_Data for the task_.
▼▼▼

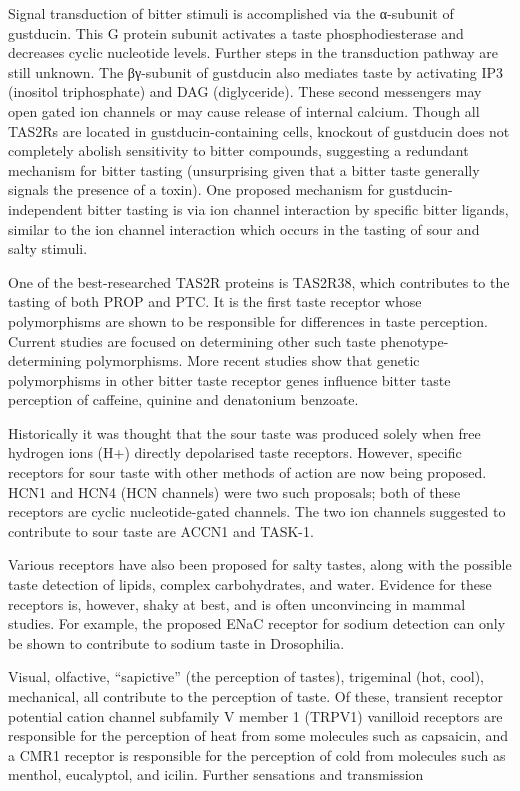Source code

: Signal transduction of bitter stimuli is accomplished via the α-subunit of gustducin. This G protein subunit activates a taste phosphodiesterase and decreases cyclic nucleotide levels. Further steps in the transduction pathway are still unknown. The βγ-subunit of gustducin also mediates taste by activating IP3 (inositol triphosphate) and DAG (diglyceride). These second messengers may open gated ion channels or may cause release of internal calcium. Though all TAS2Rs are located in gustducin-containing cells, knockout of gustducin does not completely abolish sensitivity to bitter compounds, suggesting a redundant mechanism for bitter tasting (unsurprising given that a bitter taste generally signals the presence of a toxin). One proposed mechanism for gustducin-independent bitter tasting is via ion channel interaction by specific bitter ligands, similar to the ion channel interaction which occurs in the tasting of sour and salty stimuli.

One of the best-researched TAS2R proteins is TAS2R38, which contributes to the tasting of both PROP and PTC. It is the first taste receptor whose polymorphisms are shown to be responsible for differences in taste perception. Current studies are focused on determining other such taste phenotype-determining polymorphisms. More recent studies show that genetic polymorphisms in other bitter taste receptor genes influence bitter taste perception of caffeine, quinine and denatonium benzoate.

Historically it was thought that the sour taste was produced solely when free hydrogen ions (H+) directly depolarised taste receptors. However, specific receptors for sour taste with other methods of action are now being proposed. HCN1 and HCN4 (HCN channels) were two such proposals; both of these receptors are cyclic nucleotide-gated channels. The two ion channels suggested to contribute to sour taste are ACCN1 and TASK-1.

Various receptors have also been proposed for salty tastes, along with the possible taste detection of lipids, complex carbohydrates, and water. Evidence for these receptors is, however, shaky at best, and is often unconvincing in mammal studies. For example, the proposed ENaC receptor for sodium detection can only be shown to contribute to sodium taste in Drosophilia.

Visual, olfactive, ``sapictive'' (the perception of tastes), trigeminal (hot, cool), mechanical, all contribute to the perception of taste. Of these, transient receptor potential cation channel subfamily V member 1 (TRPV1) vanilloid receptors are responsible for the perception of heat from some molecules such as capsaicin, and a CMR1 receptor is responsible for the perception of cold from molecules such as menthol, eucalyptol, and icilin.
Further sensations and transmission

▲▲▲

_Goal of the exercise_. The answer should be an exact copy of the material, with its pictures removed.

_Reply to the exercise_.
Source code

: Signal transduction of bitter stimuli is accomplished via the α-subunit of gustducin. This G protein subunit activates a taste phosphodiesterase and decreases cyclic nucleotide levels. Further steps in the transduction pathway are still unknown. The βγ-subunit of gustducin also mediates taste by activating IP3 (inositol triphosphate) and DAG (diglyceride). These second messengers may open gated ion channels or may cause release of internal calcium. Though all TAS2Rs are located in gustducin-containing cells, knockout of gustducin does not completely abolish sensitivity to bitter compounds, suggesting a redundant mechanism for bitter tasting (unsurprising given that a bitter taste generally signals the presence of a toxin). One proposed mechanism for gustducin-independent bitter tasting is via ion channel interaction by specific bitter ligands, similar to the ion channel interaction which occurs in the tasting of sour and salty stimuli.

One of the best-researched TAS2R proteins is TAS2R38, which contributes to the tasting of both PROP and PTC. It is the first taste receptor whose polymorphisms are shown to be responsible for differences in taste perception. Current studies are focused on determining other such taste phenotype-determining polymorphisms. More recent studies show that genetic polymorphisms in other bitter taste receptor genes influence bitter taste perception of caffeine, quinine and denatonium benzoate.

Historically it was thought that the sour taste was produced solely when free hydrogen ions (H+) directly depolarised taste receptors. However, specific receptors for sour taste with other methods of action are now being proposed. HCN1 and HCN4 (HCN channels) were two such proposals; both of these receptors are cyclic nucleotide-gated channels. The two ion channels suggested to contribute to sour taste are ACCN1 and TASK-1.

Various receptors have also been proposed for salty tastes, along with the possible taste detection of lipids, complex carbohydrates, and water. Evidence for these receptors is, however, shaky at best, and is often unconvincing in mammal studies. For example, the proposed ENaC receptor for sodium detection can only be shown to contribute to sodium taste in Drosophilia.

Visual, olfactive, ``sapictive'' (the perception of tastes), trigeminal (hot, cool), mechanical, all contribute to the perception of taste. Of these, transient receptor potential cation channel subfamily V member 1 (TRPV1) vanilloid receptors are responsible for the perception of heat from some molecules such as capsaicin, and a CMR1 receptor is responsible for the perception of cold from molecules such as menthol, eucalyptol, and icilin.
Further sensations and transmission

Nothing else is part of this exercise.